What this task involves:
Among the lines below, take the one holding "(dating from Oct.", the one holding "Isabel M. Araújo and", and all lines between them. Set them down exactly.

Material for this task START

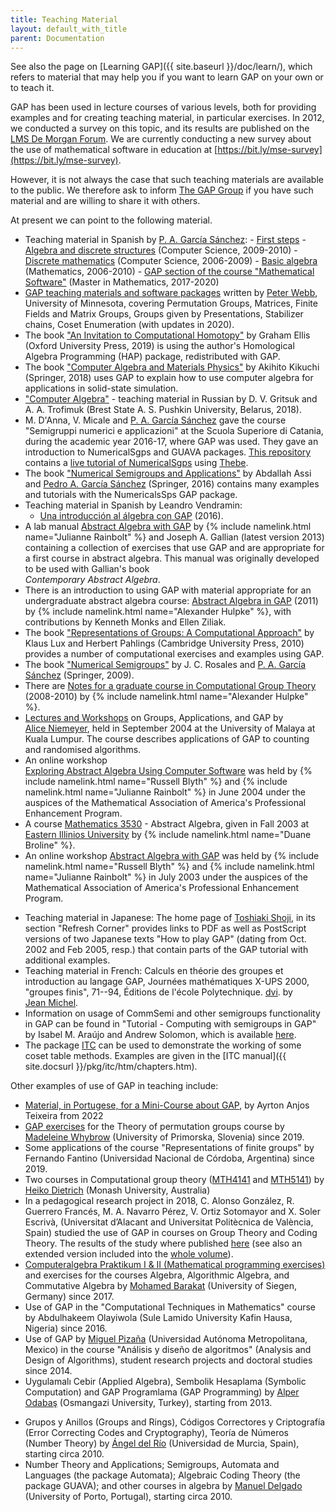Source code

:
 ```yaml
---
title: Teaching Material
layout: default_with_title
parent: Documentation
---
```


 See also the page on
 [Learning GAP]({{ site.baseurl }}/doc/learn/),
 which refers to material that may help you if you want to learn 
 GAP on your own or to teach it.

  GAP has been used in lecture courses of various levels,
  both for providing examples and for creating teaching material, in
  particular exercises. In 2012, we conducted a survey on this topic,
  and its results are published on the
  [LMS De Morgan Forum](http://education.lms.ac.uk/2012/03/gap-in-teaching/).
  We are currently conducting a new survey about the use of mathematical
  software in education at [https://bit.ly/mse-survey](https://bit.ly/mse-survey).

  However, it is not always the case that
  such teaching materials are available to the public. We therefore
  ask to inform [The GAP Group](mailto:support@gap-system.org)
  if you have such material and are willing to share it with others.

  At present we can point to the following material.

  -  Teaching material in Spanish by [P. A. García Sánchez](https://www.ugr.es/~pedro):
    - [First steps](https://www.ugr.es/~pedro/gap/primeros-pasos.pdf)
    - [Algebra and discrete structures](https://www.ugr.es/~pedro/gap/practicas-GAP-AE.pdf) (Computer Science, 2009-2010)
    - [Discrete mathematics](https://www.ugr.es/~pedro/gap/practicas-GAP-MD.pdf) (Computer Science, 2006-2009)
    - [Basic algebra](https://www.ugr.es/~pedro/gap/practicas-GAP-AB.pdf) (Mathematics, 2006-2010)
    - [GAP section of the course "Mathematical Software"](https://github.com/pedritomelenas/Software-Matematicas-GAP/) (Master in Mathematics, 2017-2020)
  - [GAP teaching materials and software packages](http://www.math.umn.edu/~webb/GAPfiles/) written by 
    [Peter Webb](http://www.math.umn.edu/~webb),
    University of Minnesota,
    covering Permutation Groups, Matrices, Finite Fields and Matrix Groups, 
    Groups given by Presentations, Stabilizer chains, Coset Enumeration (with updates in 2020).
  - The book ["An Invitation to Computational Homotopy"](https://global.oup.com/academic/product/an-invitation-to-computational-homotopy-9780198832980)
    by Graham Ellis (Oxford University Press, 2019) is using the author's Homological Algebra Programming (HAP) package, redistributed with GAP.
  - The book ["Computer Algebra and Materials Physics"](https://www.springer.com/gp/book/9783319942254)
    by Akihito Kikuchi (Springer, 2018) uses GAP to explain how to use computer algebra for applications in
    solid-state simulation.
  - ["Computer Algebra"](http://lib.brsu.by/sites/default/files/books/%D0%9A%D0%BE%D0%BC%D0%BF%D1%8C%D1%8E%D1%82%D0%B5%D1%80%D0%BD%D0%B0%D1%8F%20%D0%B0%D0%BB%D0%B3%D0%B5%D0%B1%D1%80%D0%B0_2.pdf) - teaching material in Russian by D. V. Gritsuk and A. A. Trofimuk (Brest State A. S. Pushkin University, Belarus, 2018).
  - M. D'Anna, V. Micale and [P. A. García Sánchez](https://www.ugr.es/~pedro) gave the course
    "Semigruppi numerici e applicazioni" at the Scuola Superiore di Catania, during the academic year 2016-17, 
    where GAP was used. They gave an introduction to NumericalSgps and GUAVA packages.
    [This repository](https://github.com/pedritomelenas/SSC-Semigroups) contains a 
    [live tutorial of NumericalSgps](https://pedritomelenas.github.io/SSC-Semigroups/Live/gap-numericalsgps-thebelab.html)
    using [Thebe](https://github.com/executablebooks/thebe).
  - The book ["Numerical Semigroups and Applications"](https://www.springer.com/gp/book/9783319823256)
    by Abdallah Assi and [Pedro A. García Sánchez](https://www.ugr.es/~pedro) (Springer, 2016) contains
    many examples and tutorials with the NumericalsSps GAP package.
  - Teaching material in Spanish by Leandro Vendramin:
    - [Una introducción al álgebra con GAP](http://mate.dm.uba.ar/~lvendram/lectures/GAP.pdf) (2016).
  - A lab manual
    [Abstract Algebra with GAP](http://math.slu.edu/~rainbolt/manual8th.htm)
    by {% include namelink.html name="Julianne Rainbolt" %} and
    Joseph A. Gallian (latest version 2013)
    containing a collection of exercises that use GAP
    and are appropriate for a first course in abstract algebra.
    This manual was originally developed to be used with Gallian's book   
    *Contemporary Abstract Algebra*.
  - There is an introduction to using GAP with material appropriate
    for an undergraduate abstract algebra course: 
    [Abstract Algebra in GAP](https://www.math.colostate.edu/%7Ehulpke/CGT/howtogap.pdf) (2011)
    by {% include namelink.html name="Alexander Hulpke" %},
    with contributions by Kenneth Monks and Ellen Ziliak.
  - The book ["Representations of Groups: A Computational Approach"](https://www.cambridge.org/vi/universitypress/subjects/mathematics/algebra/representations-groups-computational-approach)
    by Klaus Lux and Herbert Pahlings (Cambridge University Press, 2010) provides a number of computational exercises and examples using GAP.
  - The book ["Numerical Semigroups"](https://link.springer.com/book/10.1007/978-1-4419-0160-6)
    by J. C. Rosales and [P. A. García Sánchez](https://www.ugr.es/~pedro) (Springer, 2009).
  - There are
    [Notes for a graduate course in Computational Group Theory](http://www.math.colostate.edu/~hulpke/CGT/cgtnotes2up.pdf) (2008-2010)
    by {% include namelink.html name="Alexander Hulpke" %}.
  - [Lectures and Workshops](http://www.maths.uwa.edu.au/~alice/KL) on Groups, Applications, and
    GAP by  
    [Alice Niemeyer](http://www.maths.uwa.edu.au/~alice),
    held in September  2004 at the University of Malaya at Kuala Lumpur. 
    The course describes applications of GAP
    to counting and randomised algorithms.
  - An online workshop
    [Exploring&nbsp;Abstract&nbsp;Algebra&nbsp;Using&nbsp;Computer&nbsp;Software](http://euler.slu.edu/GrantWebPages/PREP04AlgebraGap/GAPPREP.html)
    was held by {% include namelink.html name="Russell Blyth" %} and
    {% include namelink.html name="Julianne Rainbolt" %}
    in June 2004 under the auspices of the Mathematical Association of
    America's Professional Enhancement Program.
  - A course
    [Mathematics&nbsp;3530](https://web.archive.org/web/20100728031334/http://www.ux1.eiu.edu/~cfdmb/gap/index.html) - Abstract Algebra,
    given in Fall 2003 at
    [ Eastern&nbsp;Illinios&nbsp;University](http://www.eiu.edu/)
    by {% include namelink.html name="Duane Broline" %}.
  - An online workshop
    [Abstract&nbsp;Algebra&nbsp;with&nbsp;GAP](http://euler.slu.edu/GrantWebPages/PREP06AlgebraGap/index.html)
    was held by {% include namelink.html name="Russell Blyth" %} and
    {% include namelink.html name="Julianne Rainbolt" %}
    in July 2003 under the auspices of the Mathematical Association of
    America's Professional Enhancement Program.
  <!-- - <a href="http://www.win.tue.nl/~amc/ow/bachproj/BachelorProjectCIGIP.pdf">
    Graph&nbsp;Isomorphism&nbsp;Problem</a>
    by Vincent Remie, Eindhoven University of Technology.<br />
    This looks at ways to show that two graphs on n vertices
    are not isomorphic. Code is given for a number of GAP
    functions to examine graphs. -->
  <!-- - An introduction to using GAP to perform Polya counting with 
    <a href="http://www.csse.uwa.edu.au/~gordon/cube.pdf">
    colourings&nbsp;of&nbsp;the&nbsp;cube</a> 
    by [Gordon&nbsp;Royle](http://www.csse.uwa.edu.au/~gordon), 
    University of Western Australia. -->
  - Teaching material in Japanese:
    The home page of 
    [Toshiaki&nbsp;Shoji](http://www.math.nagoya-u.ac.jp/~shoji/eindex.html), 
    in its section "Refresh Corner" provides links to PDF as well as 
    PostScript versions of  two Japanese texts  "How to play GAP" 
    (dating from Oct. 2002 and Feb 2005, resp.) that contain parts 
    of the GAP tutorial with additional examples. 
  - Teaching material in French:
    Calculs en théorie des groupes et introduction au langage GAP,
    Journées  mathématiques  X-UPS  2000,  "groupes  finis", 71--94,
    Éditions de l'école Polytechnique.
    [dvi](https://webusers.imj-prg.fr/~jean.michel/papiers/xups.dvi).
    by [Jean&nbsp;Michel](https://webusers.imj-prg.fr/~jean.michel/).
  - Information on usage of CommSemi and other semigroups functionality
    in GAP can be found in "Tutorial - Computing with
    semigroups in GAP" by
    Isabel M. Araújo and
    Andrew Solomon,
    which is available 
    [here](http://citeseerx.ist.psu.edu/viewdoc/summary?doi=10.1.1.18.3578).
  - The package
    [ITC](https://gap-packages.github.io/itc/) can be used to demonstrate the
    working of some coset table methods. Examples are given in the
    [ITC&nbsp;manual]({{ site.docsurl }}/pkg/itc/htm/chapters.htm).

Other examples of use of GAP in teaching include: 
- [Material, in Portugese, for a Mini-Course about GAP](https://web.archive.org/web/20230204205117/http://pet.mat.unb.br/pub/Minicurso_de_GAP.pdf),
by Ayrton Anjos Teixeira from 2022
- [GAP exercises](https://github.com/MWhybrow92/Permutation-Groups) for the
Theory of permutation groups course by [Madeleine Whybrow](https://madeleinewhybrow.wordpress.com/)
(University of Primorska, Slovenia) since 2019.
- Some applications of the course "Representations of finite groups" by Fernando Fantino
(Universidad Nacional de Córdoba, Argentina) since 2019.
- Two courses in Computational group theory
([MTH4141](https://www3.monash.edu/pubs/2019handbooks/units/MTH4141.html) and
[MTH5141](https://www3.monash.edu/pubs/2019handbooks/units/MTH5141.html)) by
[Heiko Dietrich](http://users.monash.edu/~heikod/) (Monash University, Australia)
- In a pedagogical research project in 2018, C. Alonso González, R. Guerrero Francés, M. A. Navarro Pérez, 
V. Ortiz Sotomayor and X. Soler Escrivà, (Universitat d’Alacant and Universitat Politècnica de València, Spain) 
studied the use of GAP in courses on Group Theory and Coding Theory. The results of the study where published
[here](https://rua.ua.es/dspace/bitstream/10045/101711/1/Memories-Xarxes-I3CE-2018-19-141.pdf)
(see also an extended version included into the [whole volume](http://rua.ua.es/dspace/handle/10045/98732)).
- [Computeralgebra Praktikum I & II (Mathematical programming exercises)](https://www.algebra.mathematik.uni-siegen.de/barakat/teaching/W19/PraktikumCA/)
and exercises for the courses Algebra, Algorithmic Algebra, and Commutative Algebra by 
[Mohamed Barakat](https://www.algebra.mathematik.uni-siegen.de/barakat/) (University of Siegen, Germany) 
since 2017.
- Use of GAP in the "Computational Techniques in Mathematics" course by
Abdulhakeem Olayiwola (Sule Lamido University Kafin Hausa, Nigeria)
since 2016.
- Use of GAP by [Miguel Pizaña](http://xamanek.izt.uam.mx/map/)
(Universidad Autónoma Metropolitana, Mexico) in the course
"Análisis y diseño de algoritmos" (Analysis and Design of Algorithms),
student research projects and doctoral studies since 2014.
- Uygulamalı Cebir (Applied Algebra), Sembolik Hesaplama (Symbolic Computation)
and GAP Programlama (GAP Programming) by [Alper Odabaş](http://fef.ogu.edu.tr/aodabas/) (Osmangazi University, Turkey),
starting from 2013.
<!-- - Use of GAP at the Universidad de Almería (Spain) in the course Software en Matemáticas (since 2018);
and also the GUAVA package for Coding Theory in the course
["Teoría de la Información y la Codificación"](http://cms.ual.es/UAL/ht/estudios/titulaciones/titulacion/asignaturas/asignatura/TITULACION4100?id=&idTit=4100&idAss=40007321&idCaracter=O)
in the degree of Computer Science (since 2012). GAP was also used in the course
["Ampliación de Matemática Discreta"](http://cms.ual.es/UAL/universidad/departamentos/matematicas/docencia/asignaturas/asignatura/index.htm?id=6250&idTit=4000&idAss=40002202&idCaracter=B)
during several years, mainly for polynomials over finite extensions of finite fields, between 2004 and 2011. -->
- Grupos y Anillos (Groups and Rings), Códigos Correctores y Criptografía (Error Correcting Codes and Cryptography), Teoría de Números (Number Theory)
by [Ángel del Río](https://www.um.es/adelrio/) (Universidad de Murcia, Spain), starting circa 2010.
- Number Theory and Applications; Semigroups, Automata and Languages (the package Automata);
Algebraic Coding Theory (the package GUAVA); and other courses in algebra 
by [Manuel Delgado](https://cmup.fc.up.pt/cmup/mdelgado/) (University of Porto, Portugal), starting circa 2010.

Material for this task END

Reply to the exercise:
    (dating from Oct. 2002 and Feb 2005, resp.) that contain parts 
    of the GAP tutorial with additional examples. 
  - Teaching material in French:
    Calculs en théorie des groupes et introduction au langage GAP,
    Journées  mathématiques  X-UPS  2000,  "groupes  finis", 71--94,
    Éditions de l'école Polytechnique.
    [dvi](https://webusers.imj-prg.fr/~jean.michel/papiers/xups.dvi).
    by [Jean&nbsp;Michel](https://webusers.imj-prg.fr/~jean.michel/).
  - Information on usage of CommSemi and other semigroups functionality
    in GAP can be found in "Tutorial - Computing with
    semigroups in GAP" by
    Isabel M. Araújo and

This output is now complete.